An unexpected gem was posted this week on the Vice channel, a video called China’s Millionaire Pigeon Racers (Part 1 of 3). The “ritzy underworld” of racing these perceived flying rodents is captured by Vice’s Thomas Morton. These birds are auctioning for over $330 000 each. This is clearly a topic that has been on mute, until now. This Chinese rich-man’s luxury is the “new money” of their country. It is where pigeon racing championships, flying Associations and flock breeding are understood customs of their country’s higher class. While a weird and wildly misunderstood insight, it is more alluring to watch than another ‘news’ segment on Kim and Kanye’s baby.

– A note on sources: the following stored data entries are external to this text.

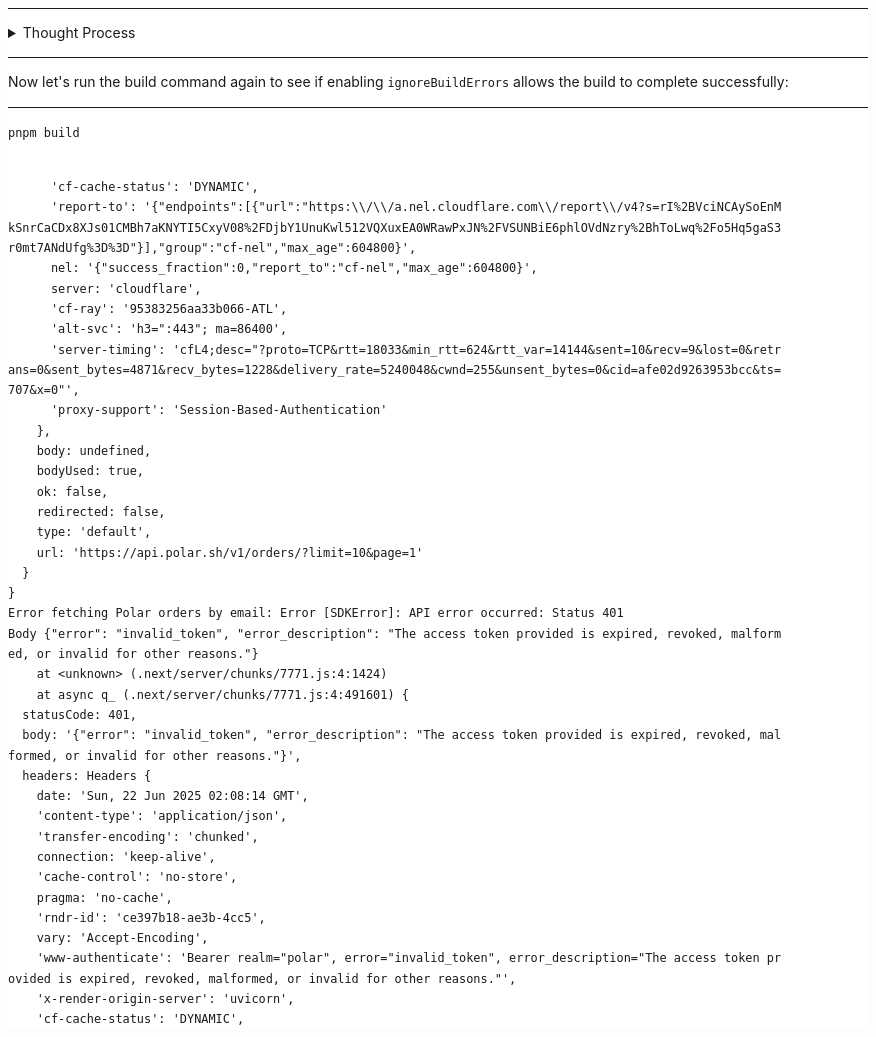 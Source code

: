 
---

<think><details><summary>Thought Process</summary></details></think>

---

Now let's run the build command again to see if enabling `ignoreBuildErrors` allows the build to complete successfully:

---

```bash
pnpm build
```

```

      'cf-cache-status': 'DYNAMIC',
      'report-to': '{"endpoints":[{"url":"https:\\/\\/a.nel.cloudflare.com\\/report\\/v4?s=rI%2BVciNCAySoEnM
kSnrCaCDx8XJs01CMBh7aKNYTI5CxyV08%2FDjbY1UnuKwl512VQXuxEA0WRawPxJN%2FVSUNBiE6phlOVdNzry%2BhToLwq%2Fo5Hq5gaS3
r0mt7ANdUfg%3D%3D"}],"group":"cf-nel","max_age":604800}',
      nel: '{"success_fraction":0,"report_to":"cf-nel","max_age":604800}',
      server: 'cloudflare',
      'cf-ray': '95383256aa33b066-ATL',
      'alt-svc': 'h3=":443"; ma=86400',
      'server-timing': 'cfL4;desc="?proto=TCP&rtt=18033&min_rtt=624&rtt_var=14144&sent=10&recv=9&lost=0&retr
ans=0&sent_bytes=4871&recv_bytes=1228&delivery_rate=5240048&cwnd=255&unsent_bytes=0&cid=afe02d9263953bcc&ts=
707&x=0"',
      'proxy-support': 'Session-Based-Authentication'
    },
    body: undefined,
    bodyUsed: true,
    ok: false,
    redirected: false,
    type: 'default',
    url: 'https://api.polar.sh/v1/orders/?limit=10&page=1'
  }
}
Error fetching Polar orders by email: Error [SDKError]: API error occurred: Status 401
Body {"error": "invalid_token", "error_description": "The access token provided is expired, revoked, malform
ed, or invalid for other reasons."}
    at <unknown> (.next/server/chunks/7771.js:4:1424)
    at async q_ (.next/server/chunks/7771.js:4:491601) {
  statusCode: 401,
  body: '{"error": "invalid_token", "error_description": "The access token provided is expired, revoked, mal
formed, or invalid for other reasons."}',
  headers: Headers {
    date: 'Sun, 22 Jun 2025 02:08:14 GMT',
    'content-type': 'application/json',
    'transfer-encoding': 'chunked',
    connection: 'keep-alive',
    'cache-control': 'no-store',
    pragma: 'no-cache',
    'rndr-id': 'ce397b18-ae3b-4cc5',
    vary: 'Accept-Encoding',
    'www-authenticate': 'Bearer realm="polar", error="invalid_token", error_description="The access token pr
ovided is expired, revoked, malformed, or invalid for other reasons."',
    'x-render-origin-server': 'uvicorn',
    'cf-cache-status': 'DYNAMIC',
``` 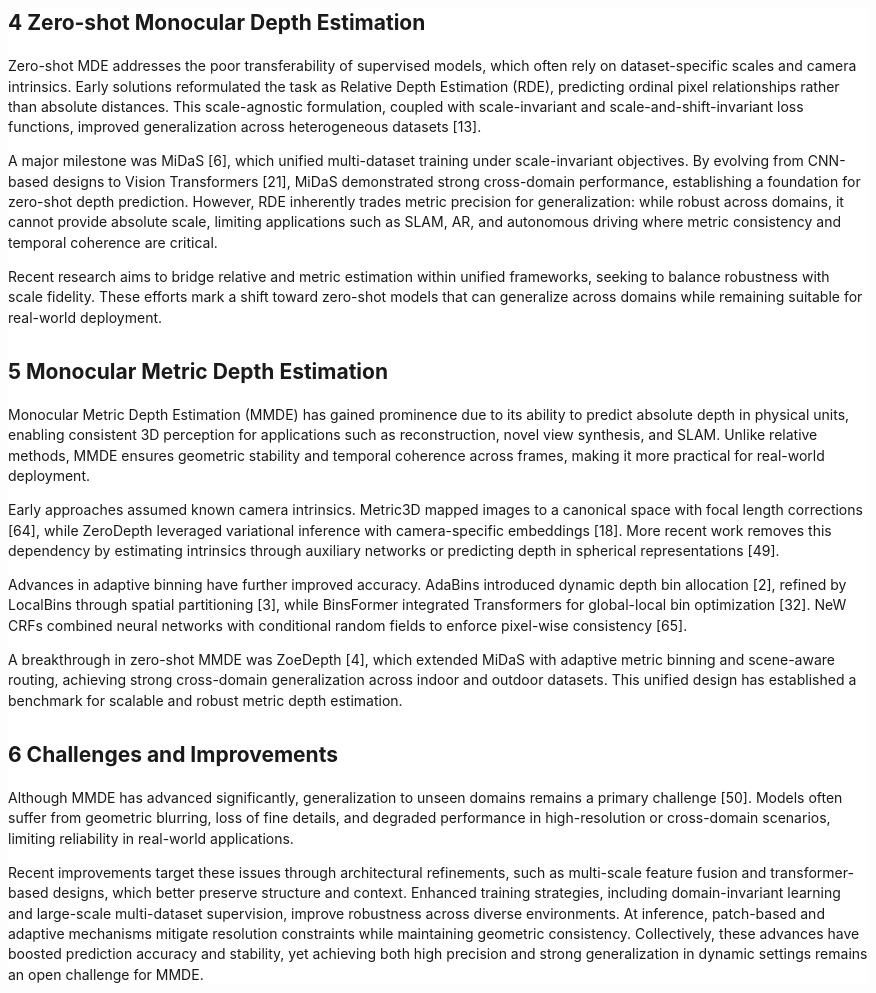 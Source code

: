 ## 4 Zero-shot Monocular Depth Estimation
Zero-shot MDE addresses the poor transferability of supervised models, which often rely on dataset-specific scales and camera intrinsics. Early solutions reformulated the task as Relative Depth Estimation (RDE), predicting ordinal pixel relationships rather than absolute distances. This scale-agnostic formulation, coupled with scale-invariant and scale-and-shift-invariant loss functions, improved generalization across heterogeneous datasets [13].

A major milestone was MiDaS [6], which unified multi-dataset training under scale-invariant objectives. By evolving from CNN-based designs to Vision Transformers [21], MiDaS demonstrated strong cross-domain performance, establishing a foundation for zero-shot depth prediction. However, RDE inherently trades metric precision for generalization: while robust across domains, it cannot provide absolute scale, limiting applications such as SLAM, AR, and autonomous driving where metric consistency and temporal coherence are critical.

Recent research aims to bridge relative and metric estimation within unified frameworks, seeking to balance robustness with scale fidelity. These efforts mark a shift toward zero-shot models that can generalize across domains while remaining suitable for real-world deployment.

## 5 Monocular Metric Depth Estimation
Monocular Metric Depth Estimation (MMDE) has gained prominence due to its ability to predict absolute depth in physical units, enabling consistent 3D perception for applications such as reconstruction, novel view synthesis, and SLAM. Unlike relative methods, MMDE ensures geometric stability and temporal coherence across frames, making it more practical for real-world deployment.

Early approaches assumed known camera intrinsics. Metric3D mapped images to a canonical space with focal length corrections [64], while ZeroDepth leveraged variational inference with camera-specific embeddings [18]. More recent work removes this dependency by estimating intrinsics through auxiliary networks or predicting depth in spherical representations [49].

Advances in adaptive binning have further improved accuracy. AdaBins introduced dynamic depth bin allocation [2], refined by LocalBins through spatial partitioning [3], while BinsFormer integrated Transformers for global-local bin optimization [32]. NeW CRFs combined neural networks with conditional random fields to enforce pixel-wise consistency [65].

A breakthrough in zero-shot MMDE was ZoeDepth [4], which extended MiDaS with adaptive metric binning and scene-aware routing, achieving strong cross-domain generalization across indoor and outdoor datasets. This unified design has established a benchmark for scalable and robust metric depth estimation.

## 6 Challenges and Improvements
Although MMDE has advanced significantly, generalization to unseen domains remains a primary challenge [50]. Models often suffer from geometric blurring, loss of fine details, and degraded performance in high-resolution or cross-domain scenarios, limiting reliability in real-world applications.

Recent improvements target these issues through architectural refinements, such as multi-scale feature fusion and transformer-based designs, which better preserve structure and context. Enhanced training strategies, including domain-invariant learning and large-scale multi-dataset supervision, improve robustness across diverse environments. At inference, patch-based and adaptive mechanisms mitigate resolution constraints while maintaining geometric consistency. Collectively, these advances have boosted prediction accuracy and stability, yet achieving both high precision and strong generalization in dynamic settings remains an open challenge for MMDE.
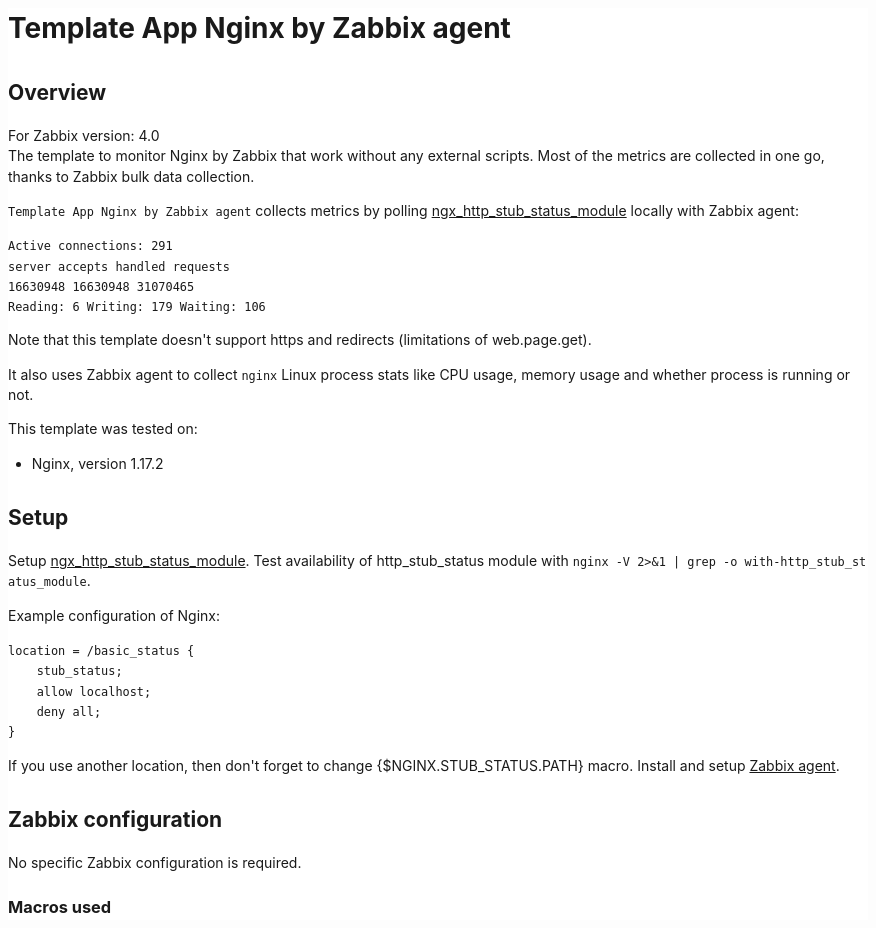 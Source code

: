 
# Template App Nginx by Zabbix agent

## Overview

For Zabbix version: 4.0  
The template to monitor Nginx by Zabbix that work without any external scripts.
Most of the metrics are collected in one go, thanks to Zabbix bulk data collection.

`Template App Nginx by Zabbix agent` collects metrics by polling [ngx_http_stub_status_module](https://nginx.ru/en/docs/http/ngx_http_stub_status_module.html) locally with Zabbix agent:

```text
Active connections: 291 
server accepts handled requests
16630948 16630948 31070465 
Reading: 6 Writing: 179 Waiting: 106 
```

Note that this template doesn't support https and redirects (limitations of web.page.get).

It also uses Zabbix agent to collect `nginx` Linux process stats like CPU usage, memory usage and whether process is running or not.


This template was tested on:

- Nginx, version 1.17.2

## Setup

Setup [ngx_http_stub_status_module](https://nginx.ru/en/docs/http/ngx_http_stub_status_module.html).
Test availability of http_stub_status module with `nginx -V 2>&1 | grep -o with-http_stub_status_module`.

Example configuration of Nginx:
```text
location = /basic_status {
    stub_status;
    allow localhost;
    deny all;
}
```

If you use another location, then don't forget to change {$NGINX.STUB_STATUS.PATH} macro.
Install and setup [Zabbix agent](https://www.zabbix.com/documentation/current/manual/installation/install_from_packages).


## Zabbix configuration

No specific Zabbix configuration is required.

### Macros used
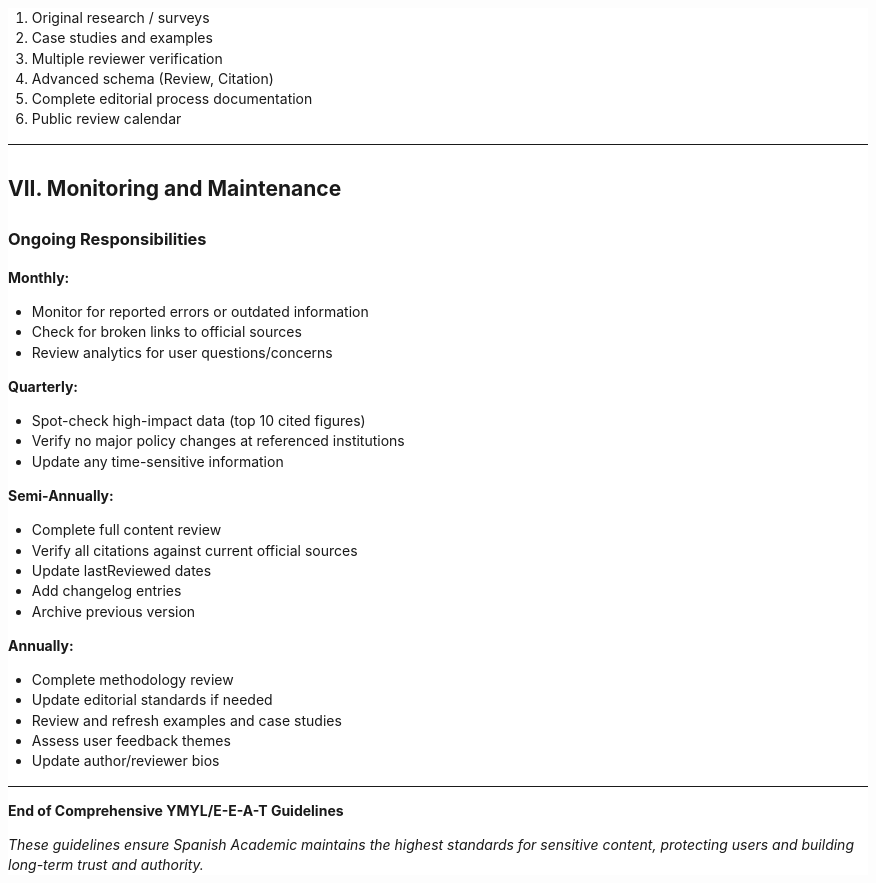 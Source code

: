1. Original research / surveys
2. Case studies and examples
3. Multiple reviewer verification
4. Advanced schema (Review, Citation)
5. Complete editorial process documentation
6. Public review calendar

---

## VII. Monitoring and Maintenance

### Ongoing Responsibilities

**Monthly:**
- Monitor for reported errors or outdated information
- Check for broken links to official sources
- Review analytics for user questions/concerns

**Quarterly:**
- Spot-check high-impact data (top 10 cited figures)
- Verify no major policy changes at referenced institutions
- Update any time-sensitive information

**Semi-Annually:**
- Complete full content review
- Verify all citations against current official sources
- Update lastReviewed dates
- Add changelog entries
- Archive previous version

**Annually:**
- Complete methodology review
- Update editorial standards if needed
- Review and refresh examples and case studies
- Assess user feedback themes
- Update author/reviewer bios

---

**End of Comprehensive YMYL/E-E-A-T Guidelines**

*These guidelines ensure Spanish Academic maintains the highest standards for sensitive content, protecting users and building long-term trust and authority.*
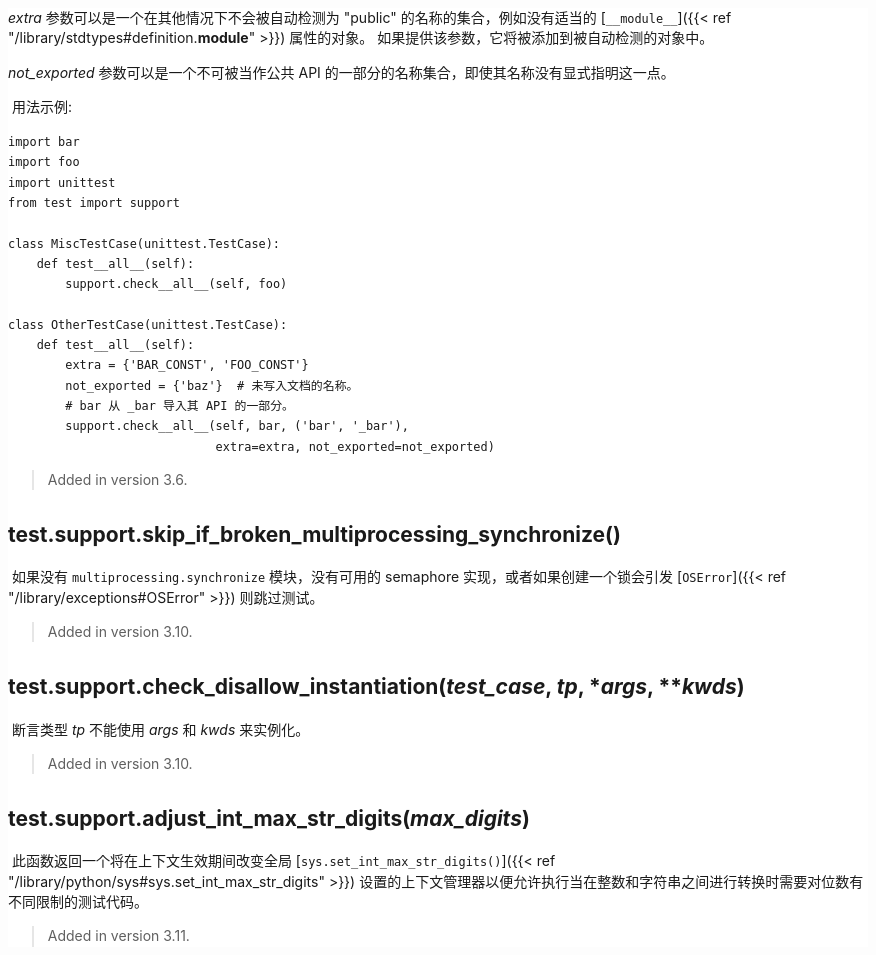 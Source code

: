 *extra* 参数可以是一个在其他情况下不会被自动检测为 "public" 的名称的集合，例如没有适当的 [`__module__`]({{< ref "/library/stdtypes#definition.__module__" >}}) 属性的对象。 如果提供该参数，它将被添加到被自动检测的对象中。

*not_exported* 参数可以是一个不可被当作公共 API 的一部分的名称集合，即使其名称没有显式指明这一点。

​	用法示例:

```
import bar
import foo
import unittest
from test import support

class MiscTestCase(unittest.TestCase):
    def test__all__(self):
        support.check__all__(self, foo)

class OtherTestCase(unittest.TestCase):
    def test__all__(self):
        extra = {'BAR_CONST', 'FOO_CONST'}
        not_exported = {'baz'}  # 未写入文档的名称。
        # bar 从 _bar 导入其 API 的一部分。
        support.check__all__(self, bar, ('bar', '_bar'),
                             extra=extra, not_exported=not_exported)
```

> Added in version 3.6.
>

## test.support.**skip_if_broken_multiprocessing_synchronize**()

​	如果没有 `multiprocessing.synchronize` 模块，没有可用的 semaphore 实现，或者如果创建一个锁会引发 [`OSError`]({{< ref "/library/exceptions#OSError" >}}) 则跳过测试。

> Added in version 3.10.
>

## test.support.**check_disallow_instantiation**(*test_case*, *tp*, **args*, ***kwds*)

​	断言类型 *tp* 不能使用 *args* 和 *kwds* 来实例化。

> Added in version 3.10.
>

## test.support.**adjust_int_max_str_digits**(*max_digits*)

​	此函数返回一个将在上下文生效期间改变全局 [`sys.set_int_max_str_digits()`]({{< ref "/library/python/sys#sys.set_int_max_str_digits" >}}) 设置的上下文管理器以便允许执行当在整数和字符串之间进行转换时需要对位数有不同限制的测试代码。

> Added in version 3.11.
>
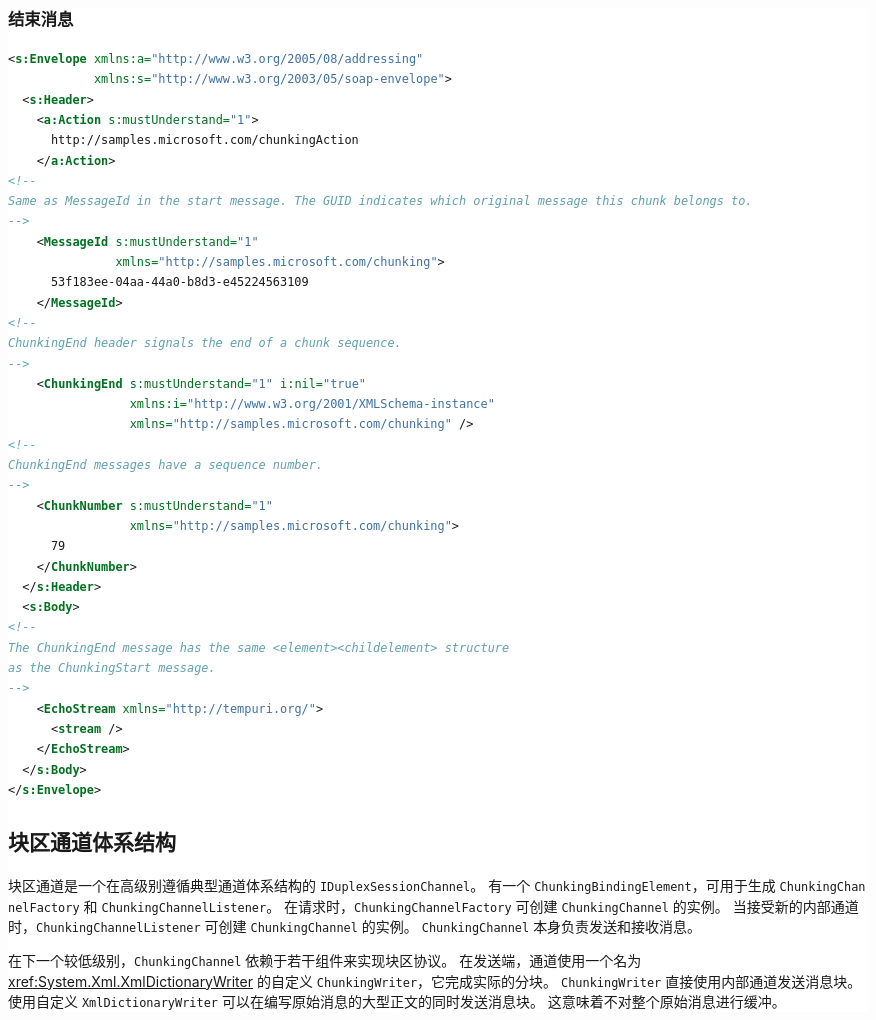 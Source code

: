 ### <a name="end-message"></a>结束消息

```xml
<s:Envelope xmlns:a="http://www.w3.org/2005/08/addressing"
            xmlns:s="http://www.w3.org/2003/05/soap-envelope">
  <s:Header>
    <a:Action s:mustUnderstand="1">
      http://samples.microsoft.com/chunkingAction
    </a:Action>
<!--
Same as MessageId in the start message. The GUID indicates which original message this chunk belongs to.
-->
    <MessageId s:mustUnderstand="1"
               xmlns="http://samples.microsoft.com/chunking">
      53f183ee-04aa-44a0-b8d3-e45224563109
    </MessageId>
<!--
ChunkingEnd header signals the end of a chunk sequence.
-->
    <ChunkingEnd s:mustUnderstand="1" i:nil="true"
                 xmlns:i="http://www.w3.org/2001/XMLSchema-instance"
                 xmlns="http://samples.microsoft.com/chunking" />
<!--
ChunkingEnd messages have a sequence number.
-->
    <ChunkNumber s:mustUnderstand="1"
                 xmlns="http://samples.microsoft.com/chunking">
      79
    </ChunkNumber>
  </s:Header>
  <s:Body>
<!--
The ChunkingEnd message has the same <element><childelement> structure
as the ChunkingStart message.
-->
    <EchoStream xmlns="http://tempuri.org/">
      <stream />
    </EchoStream>
  </s:Body>
</s:Envelope>
```

## <a name="chunking-channel-architecture"></a>块区通道体系结构

块区通道是一个在高级别遵循典型通道体系结构的 `IDuplexSessionChannel`。 有一个 `ChunkingBindingElement`，可用于生成 `ChunkingChannelFactory` 和 `ChunkingChannelListener`。 在请求时，`ChunkingChannelFactory` 可创建 `ChunkingChannel` 的实例。 当接受新的内部通道时，`ChunkingChannelListener` 可创建 `ChunkingChannel` 的实例。 `ChunkingChannel` 本身负责发送和接收消息。

在下一个较低级别，`ChunkingChannel` 依赖于若干组件来实现块区协议。 在发送端，通道使用一个名为 <xref:System.Xml.XmlDictionaryWriter> 的自定义 `ChunkingWriter`，它完成实际的分块。 `ChunkingWriter` 直接使用内部通道发送消息块。 使用自定义 `XmlDictionaryWriter` 可以在编写原始消息的大型正文的同时发送消息块。 这意味着不对整个原始消息进行缓冲。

Though topics may stretch from the comforts of your own backyard, Vice’s serious and insightful tone have a ring of truth we all long for on our screens. The untold, hidden obscurities of truth are how humans come to connect through learning something new. Imagine our collective intelligence if we all watched one Vice video a day. Vice makes it feel acceptable to grab a tea and have a nerd-day by watching their latest content. They now have the largest viewership for YouTube documentary content.
But tomorrow? The only sure thing is Vice’s growing YouTube digits.